Questa logica ha tuttavia molte sfaccettature, e ce ne accorgiamo quando esaminiamo il modo in cui il Manifesto arriva al celebre slogan conclusivo «Proletari di tutti i paesi, unitevi!» In primo piano spicca l’antagonismo «violento» tra il proletariato e la borghesia, la quale dà vita e organizzazione all’ordine capitalistico. Questo antagonismo affonda le sue radici nel meccanismo stesso dello sfruttamento del lavoro – che in questa sede viene caratterizzato come lavoro operaio, opera di una classe operaia alla quale l’appellativo di «proletariato» conferisce il significato di classe radicalmente sfruttata, senza alcuna riserva di autonomia – per mezzo della proprietà privata degli strumenti di produzione e del lavoro salariato. L’esito inevitabile di tutto questo è il rovesciamento o l’abolizione della proprietà capitalistica. (…).
Lo slogan ha altri due sensi, facce che il resto del testo, nella misura in cui descrive un «movimento» e non soltanto un «regime», ci porta a considerare come veri e propri correlati di questo primo senso, quindi come elementi a pieno titolo della concezione di comunismo esposta nel Manifesto. Si tratta dell’internazionalismo e del radicalismo politico, che prescrive di «sostenere» i partiti democratici, criticandone le «illusioni rivoluzionarie», per orientarli verso il «futuro» oggettivo del movimento, cioè verso la rivoluzione comunista. Questi due aspetti sono strettamente legati l’uno all’altro, nella misura in cui le forme di internazionalismo concretamente evocate nel testo servono precisamente a catalizzare la «tendenza» della democrazia radicale (ugualitaria, rivoluzionaria) a superarsi in rivoluzione sociale (o comunque a farle superare i suoi «limiti borghesi»). È chiaro tuttavia che queste due facce non hanno esattamente lo stesso statuto, il che diventa ancora più evidente se guardiamo alla loro genealogia nel sistema del testo.

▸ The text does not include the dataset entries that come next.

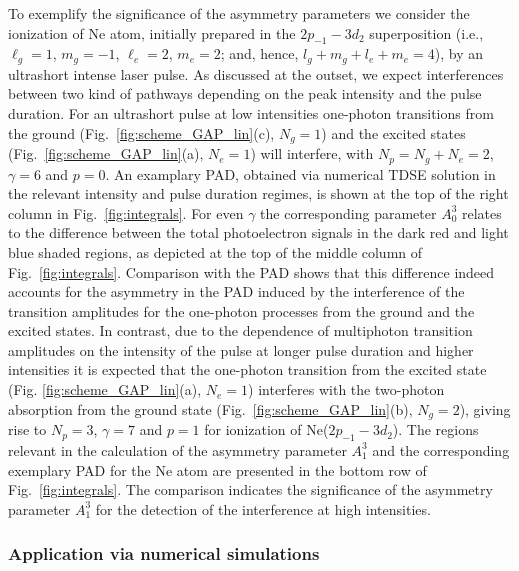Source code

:To exemplify the significance of the asymmetry parameters we consider the ionization of Ne atom, initially prepared in the $2p_{-1}-3d_2$ superposition (i.e., $\ell_g = 1$, $m_g = -1$, $\ell_e = 2$, $m_e = 2$; and, hence, $l_g + m_g + l_e + m_e = 4$), by an ultrashort intense laser pulse. As discussed at the outset, we expect interferences between two kind of pathways depending on the peak intensity and the pulse duration. 
For an ultrashort pulse at low intensities one-photon transitions from the ground (Fig.\ \ref{fig:scheme_GAP_lin}(c), $N_g = 1$) and the excited states (Fig.\ \ref{fig:scheme_GAP_lin}(a), $N_e = 1$) will interfere, with $N_p = N_g + N_e = 2$, $\gamma = 6$ and $p=0$. An examplary PAD, obtained via numerical TDSE solution in the relevant intensity and pulse duration regimes, is shown at the top of the right column in Fig.~\ref{fig:integrals}. For even $\gamma$ the corresponding parameter $A_0^3$ relates to the difference between the total photoelectron signals in the dark red and light blue shaded regions, as depicted at the top of the middle column of Fig.~\ref{fig:integrals}. Comparison with the PAD shows that this difference indeed accounts for the asymmetry in the PAD induced by the interference of the transition amplitudes for the one-photon processes from the ground and the excited states. In contrast, due to the dependence of multiphoton transition amplitudes on the intensity of the pulse at longer pulse duration and higher intensities it is expected that the one-photon transition from the excited state (Fig. \ref{fig:scheme_GAP_lin}(a), $N_e = 1$) interferes with the two-photon absorption from the ground state (Fig.\ \ref{fig:scheme_GAP_lin}(b), $N_g = 2$), giving rise to $N_p = 3$, $\gamma = 7$ and $p=1$ for ionization of Ne($2p_{-1}-3d_2$). The regions relevant in the calculation of the asymmetry parameter $A_1^3$ and the corresponding exemplary PAD for the Ne atom are presented in the bottom row of Fig.~\ref{fig:integrals}. The comparison indicates the significance of the asymmetry parameter $A_1^3$ for the detection of the interference at high intensities.

\subsubsection{Application via numerical simulations}

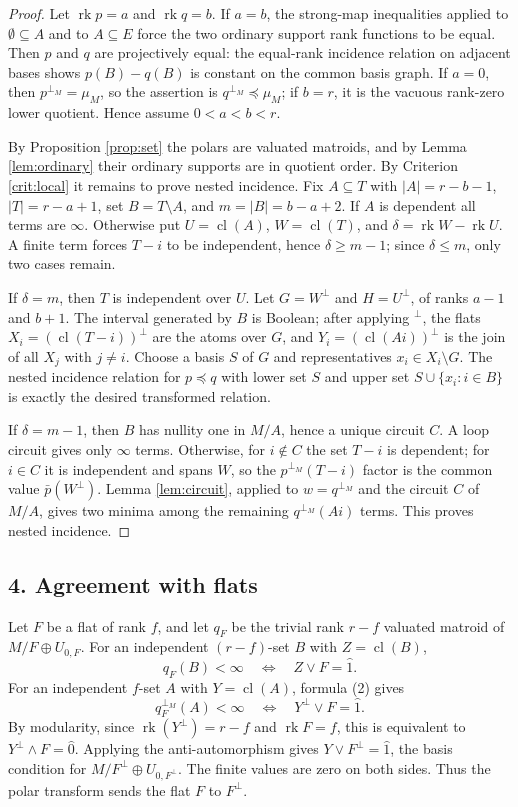 \documentclass[12pt]{article}
\newcommand{\rk}{\operatorname{rk}}
\newcommand{\cl}{\operatorname{cl}}
\begin{document}
\begin{proof}
Let $\rk p=a$ and $\rk q=b$.  If $a=b$, the strong-map inequalities applied to
$\emptyset\subseteq A$ and to $A\subseteq E$ force the two ordinary
support rank functions to be equal.  Then $p$ and $q$ are projectively
equal: the equal-rank incidence relation on adjacent bases shows
$p(B)-q(B)$ is constant on the common basis graph.  If $a=0$, then $p^{\perp_M}=\mu_M$, so the
assertion is $q^{\perp_M}\preceq\mu_M$; if $b=r$, it is the vacuous
rank-zero lower quotient.  Hence assume $0<a<b<r$.

By Proposition \ref{prop:set} the polars are valuated matroids, and by
Lemma \ref{lem:ordinary} their ordinary supports are in quotient order.
By Criterion \ref{crit:local} it remains to prove nested incidence.
Fix $A\subseteq T$ with
$|A|=r-b-1$, $|T|=r-a+1$, set $B=T\setminus A$, and
$m=|B|=b-a+2$.  If $A$ is dependent all terms are $\infty$.  Otherwise
put $U=\cl(A)$, $W=\cl(T)$, and $\delta=\rk W-\rk U$.  A finite term
forces $T-i$ to be independent, hence $\delta\ge m-1$; since
$\delta\le m$, only two cases remain.

If $\delta=m$, then $T$ is independent over $U$.  Let $G=W^\perp$ and
$H=U^\perp$, of ranks $a-1$ and $b+1$.  The interval generated by $B$
is Boolean; after applying $^\perp$, the flats
$X_i=(\cl(T-i))^\perp$ are the atoms over $G$, and
$Y_i=(\cl(Ai))^\perp$ is the join of all $X_j$ with $j\ne i$.  Choose a
basis $S$ of $G$ and representatives $x_i\in X_i\setminus G$.  The
nested incidence relation for $p\preceq q$ with lower set $S$ and upper
set $S\cup\{x_i:i\in B\}$ is exactly the desired transformed relation.

If $\delta=m-1$, then $B$ has nullity one in $M/A$, hence a unique
circuit $C$.  A loop circuit gives only $\infty$ terms.  Otherwise, for
$i\notin C$ the set $T-i$ is dependent; for $i\in C$ it is independent
and spans $W$, so the $p^{\perp_M}(T-i)$ factor is the common value
$\bar p(W^\perp)$.  Lemma \ref{lem:circuit}, applied to
$w=q^{\perp_M}$ and the circuit $C$ of $M/A$, gives two minima among
the remaining $q^{\perp_M}(Ai)$ terms.  This proves nested incidence.
\end{proof}

\subsection*{4. Agreement with flats}

Let $F$ be a flat of rank $f$, and let $q_F$ be the trivial rank
$r-f$ valuated matroid of $M/F\oplus U_{0,F}$.  For an independent
$(r-f)$-set $B$ with $Z=\cl(B)$,
\[
        q_F(B)<\infty\quad\Longleftrightarrow\quad Z\vee F=\hat1.
\]
For an independent $f$-set $A$ with $Y=\cl(A)$, formula (2) gives
\[
 q_F^{\perp_M}(A)<\infty
 \quad\Longleftrightarrow\quad Y^\perp\vee F=\hat1 .
\]
By modularity, since $\rk(Y^\perp)=r-f$ and $\rk F=f$, this is
equivalent to $Y^\perp\wedge F=\hat0$.  Applying the anti-automorphism
gives $Y\vee F^\perp=\hat1$, the basis condition for
$M/F^\perp\oplus U_{0,F^\perp}$.  The finite values are zero on both
sides.  Thus the polar transform sends the flat $F$ to $F^\perp$.
\end{document}
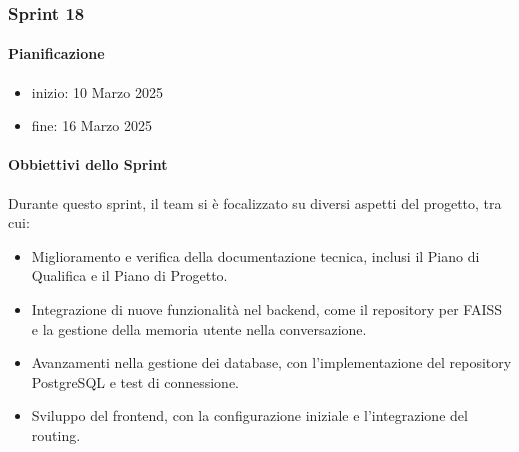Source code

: \documentclass{article}
\begin{document}
            \subsubsection{Sprint 18}
            \paragraph{Pianificazione}
                \begin{itemize}
                    \item inizio: 10 Marzo 2025
                    \item fine: 16 Marzo 2025
                \end{itemize}
        
            \paragraph{Obbiettivi dello Sprint}
            Durante questo sprint, il team si è focalizzato su diversi aspetti del progetto, tra cui:
            \begin{itemize}
                \item Miglioramento e verifica della documentazione tecnica, inclusi il Piano di Qualifica e il Piano di Progetto.
                \item Integrazione di nuove funzionalità nel backend, come il repository per FAISS e la gestione della memoria utente nella conversazione.
                \item Avanzamenti nella gestione dei database, con l'implementazione del repository PostgreSQL e test di connessione.
                \item Sviluppo del frontend, con la configurazione iniziale e l’integrazione del routing.
            \end{itemize}
            
\end{document}
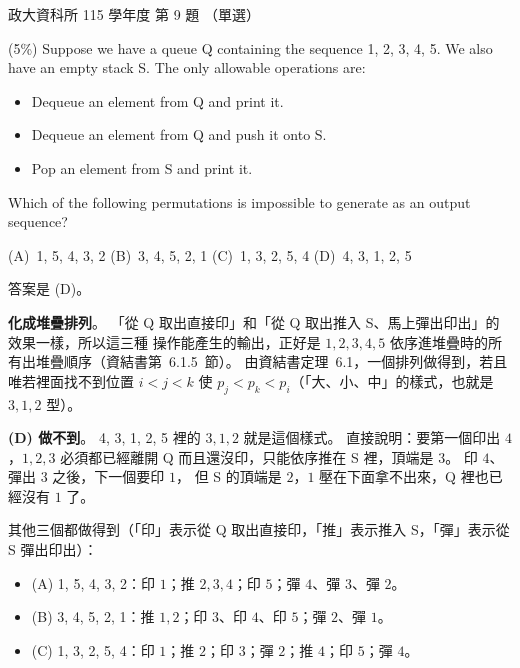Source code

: \begin{pastexam}[label={px:nccu-115-dsa-09}]{政大資科所 115 學年度 第 9 題}
（單選）

(5\%) Suppose we have a queue Q containing the sequence 1, 2, 3, 4, 5. We also have an empty stack S.
The only allowable operations are:
\begin{itemize}
\item Dequeue an element from Q and print it.
\item Dequeue an element from Q and push it onto S.
\item Pop an element from S and print it.
\end{itemize}
Which of the following permutations is impossible to generate as an output sequence?

(A)~1, 5, 4, 3, 2 \qquad (B)~3, 4, 5, 2, 1 \qquad (C)~1, 3, 2, 5, 4 \qquad (D)~4, 3, 1, 2, 5
\end{pastexam}

\begin{pastsoln}
答案是 (D)。

\textbf{化成堆疊排列}。 「從 Q 取出直接印」和「從 Q 取出推入 S、馬上彈出印出」的效果一樣，所以這三種
操作能產生的輸出，正好是 $1, 2, 3, 4, 5$ 依序進堆疊時的所有出堆疊順序（資結書第~6.1.5~節）。
由資結書定理~6.1，一個排列做得到，若且唯若裡面找不到位置 $i < j < k$ 使
$p_j < p_k < p_i$（「大、小、中」的樣式，也就是 $3, 1, 2$ 型）。

\textbf{(D) 做不到}。 4, 3, 1, 2, 5 裡的 $3, 1, 2$ 就是這個樣式。 直接說明：要第一個印出 $4$，$1, 2, 3$
必須都已經離開 Q 而且還沒印，只能依序推在 S 裡，頂端是 $3$。 印 $4$、彈出 $3$ 之後，下一個要印 $1$，
但 S 的頂端是 $2$，$1$ 壓在下面拿不出來，Q 裡也已經沒有 $1$ 了。

其他三個都做得到（「印」表示從 Q 取出直接印，「推」表示推入 S，「彈」表示從 S 彈出印出）：
\begin{itemize}
\item (A) 1, 5, 4, 3, 2：印 $1$；推 $2, 3, 4$；印 $5$；彈 $4$、彈 $3$、彈 $2$。
\item (B) 3, 4, 5, 2, 1：推 $1, 2$；印 $3$、印 $4$、印 $5$；彈 $2$、彈 $1$。
\item (C) 1, 3, 2, 5, 4：印 $1$；推 $2$；印 $3$；彈 $2$；推 $4$；印 $5$；彈 $4$。
\end{itemize}
\end{pastsoln}
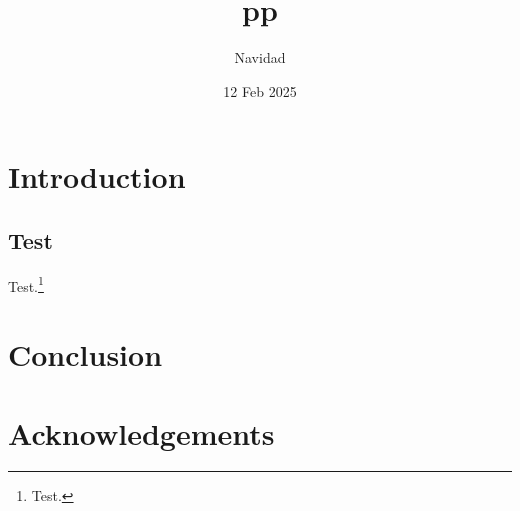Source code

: \documentclass{amsart}
\begin{document}
%
%
\title{pp}
\author{Navidad}
\date{12 Feb 2025}
%
%
\begin{abstract}
\lipsum[1][1-6]
\end{abstract}
\keywords{\lipsum[1][1]}
%
%
\maketitle
%
%
\section{Introduction}
\label{s:intro}
\subsection{Test}
\label{ss:test}
Test.\footnote{Test.}
%
%
\section{Conclusion}
\label{s:concl}
\lipsum[1][1-6]
%
%
\section*{Acknowledgements}
\label{s:acknow}
\lipsum[1][1-3]
%
%
%
%
\end{document}
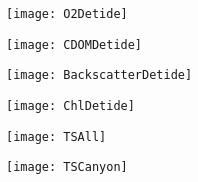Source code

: \documentclass[11pt]{article}
\newcommand{\twowidth}{6in}
\begin{document}
\begin{figure*}[htbp]
  \begin{center}
    \texttt{[image: O2Detide]}
    \caption{
      \label{fig:O2Detide} }
  \end{center}
\end{figure*}

\begin{figure*}[htbp]
  \begin{center}
    \texttt{[image: CDOMDetide]}
    \caption{
      \label{fig:CDOMDetide} }
  \end{center}
\end{figure*}

\begin{figure*}[htbp]
  \begin{center}
    \texttt{[image: BackscatterDetide]}
    \caption{
      \label{fig:BackscatterDetide} }
  \end{center}
\end{figure*}

\begin{figure*}[htbp]
  \begin{center}
    \texttt{[image: ChlDetide]}
    \caption{
            \label{fig:ChlDetide} }
  \end{center}
\end{figure*}

\begin{figure*}[htbp]
  \begin{center}
    \texttt{[image: TSAll]}
    \caption{
      \label{fig:TSAll} }
  \end{center}
\end{figure*}

\begin{figure*}[htbp]
  \begin{center}
    \texttt{[image: TSCanyon]}
    \caption{
      \label{fig:TSCanyon} }
  \end{center}
\end{figure*}


\clearpage
\end{document}
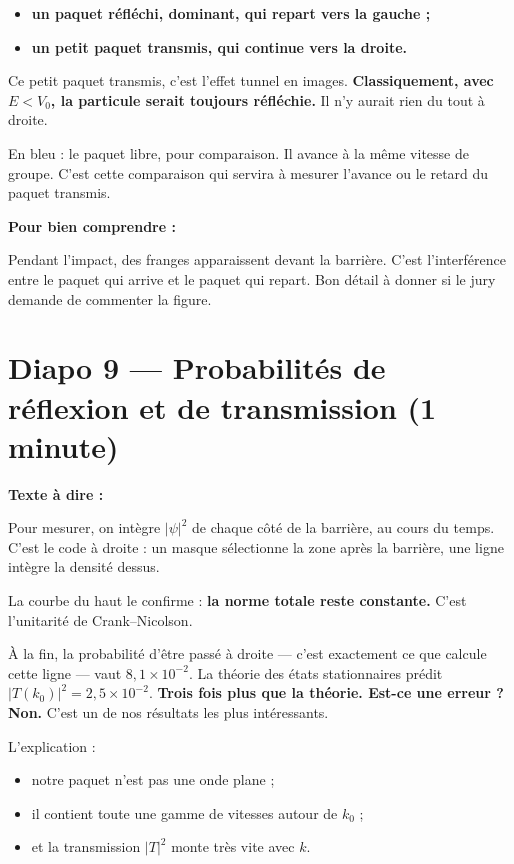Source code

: \documentclass[12pt,a4paper]{article}
\newcommand{\diapo}[2]{\section*{Diapo #1 --- #2}}
\newenvironment{comprendre}%
{\par\medskip\noindent\hrulefill\par\nopagebreak\textbf{Pour bien comprendre :}\par}%
{\par\nopagebreak\noindent\hrulefill\par\medskip}
\begin{document}
	\begin{itemize}
		\item \textbf{un paquet réfléchi, dominant, qui repart vers la gauche ;}
		\item \textbf{un petit paquet transmis, qui continue vers la droite.}
	\end{itemize}
	
	Ce petit paquet transmis, c'est l'effet tunnel en images.
	\textbf{Classiquement, avec $E < V_0$, la particule serait toujours réfléchie.}
	Il n'y aurait rien du tout à droite.
	
	En bleu : le paquet libre, pour comparaison.
	Il avance à la même vitesse de groupe.
	C'est cette comparaison qui servira à mesurer l'avance ou le retard
	du paquet transmis.
	
	\begin{comprendre}
		Pendant l'impact, des franges apparaissent devant la barrière.
		C'est l'interférence entre le paquet qui arrive et le paquet qui repart.
		Bon détail à donner si le jury demande de commenter la figure.
	\end{comprendre}
	
	\clearpage
	\diapo{9}{Probabilités de réflexion et de transmission (1 minute)}
	
	\textbf{Texte à dire :}
	
	Pour mesurer, on intègre $|\psi|^2$ de chaque côté de la barrière,
	au cours du temps. C'est le code à droite :
	un masque sélectionne la zone après la barrière,
	une ligne intègre la densité dessus.
	
	La courbe du haut le confirme : \textbf{la norme totale reste constante.}
	C'est l'unitarité de Crank--Nicolson.
	
	À la fin, la probabilité d'être passé à droite --- c'est exactement ce que
	calcule cette ligne --- vaut $8{,}1\times10^{-2}$.
	La théorie des états stationnaires prédit $|T(k_0)|^2 = 2{,}5\times10^{-2}$.
	\textbf{Trois fois plus que la théorie. Est-ce une erreur ? Non.}
	C'est un de nos résultats les plus intéressants.
	
	L'explication :
	
	\begin{itemize}
		\item notre paquet n'est pas une onde plane ;
		\item il contient toute une gamme de vitesses autour de $k_0$ ;
		\item et la transmission $|T|^2$ monte très vite avec $k$.
	\end{itemize}
	
\end{document}
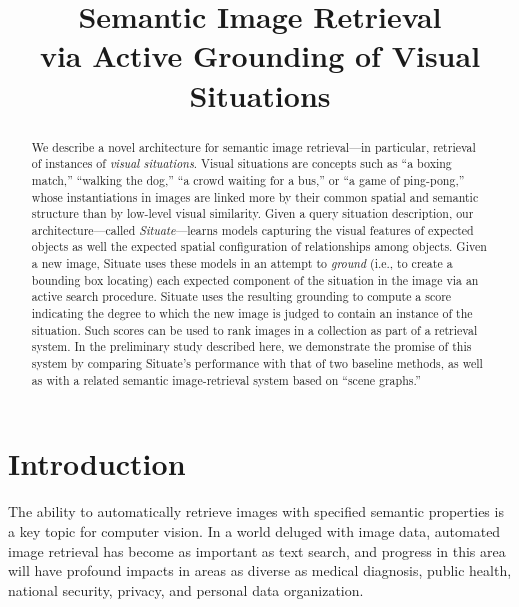 \documentclass[conference]{IEEEtran}
\begin{document}
\title{Semantic Image Retrieval \\ via Active Grounding of Visual Situations}
\author{
}

\maketitle

\begin{abstract}
 
We describe a novel architecture for semantic image retrieval---in
particular, retrieval of instances of {\it visual situations}.  Visual
situations are concepts such as ``a boxing match,'' ``walking the
dog,'' ``a crowd waiting for a bus,'' or ``a game of ping-pong,''
whose instantiations in images are linked more by their common spatial
and semantic structure than by low-level visual similarity.  Given a
query situation description, our architecture---called {\it
  Situate}---learns models capturing the visual features of expected
objects as well the expected spatial configuration of relationships
among objects.  Given a new image, Situate uses these models in an
attempt to {\it ground} (i.e., to create a bounding box locating)
each expected component of the situation in the image via an active
search procedure.  Situate uses the resulting grounding to compute a
score indicating the degree to which the new image is judged to
contain an instance of the situation.  Such scores can be used to rank
images in a collection as part of a retrieval system.  In the
preliminary study described here, we demonstrate the promise of this
system by comparing Situate's performance with that of two baseline
methods, as well as with a related semantic image-retrieval system
based on ``scene graphs.''

\end{abstract}

\section{Introduction}

The ability to automatically retrieve images with specified semantic
properties is a key topic for computer vision.  In a world deluged
with image data, automated image retrieval has become as important as
text search, and progress in this area will have profound impacts in
areas as diverse as medical diagnosis, public health, national
security, privacy, and personal data organization.
\end{document}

L’internazionalismo, da un lato, è immediatamente connesso all’idea stessa di proletariato: questa correlazione si fonda sull’analisi del carattere transnazionale dello sviluppo del capitale (e del lavoro come sua controparte). Il capitale è, per definizione, mondiale, e «gli operai non hanno patria» (secondo capitolo). Si può dire che nel Manifesto esista un’unità «analitica» tra comunismo e internazionalismo: l’uno non si può pensare senza l’altro.

Al contrario, l’unità tra comunismo e democrazia è «sintetica» in quanto congiunge due termini distinti, il che non significa tuttavia che essa sia contingente. Perché senza la lotta per la democrazia il comunismo non esiste (è la democrazia a costituire l’educazione politica dei proletari) e senza «conquista della democrazia» (secondo capitolo) non si può operare il passaggio alla società senza classi, in cui i valori di libertà e uguaglianza implicati nell’ideale democratico vengono senz’altro conservati e, anzi, intensificati.

Tuttavia, il termine «democrazia» può sembrare non designare altro che un mero «mezzo» politico, una mediazione dialettica che il movimento comunista deve operare per raggiungere il suo scopo. Mediazione che poi svanisce nel suo stesso risultato.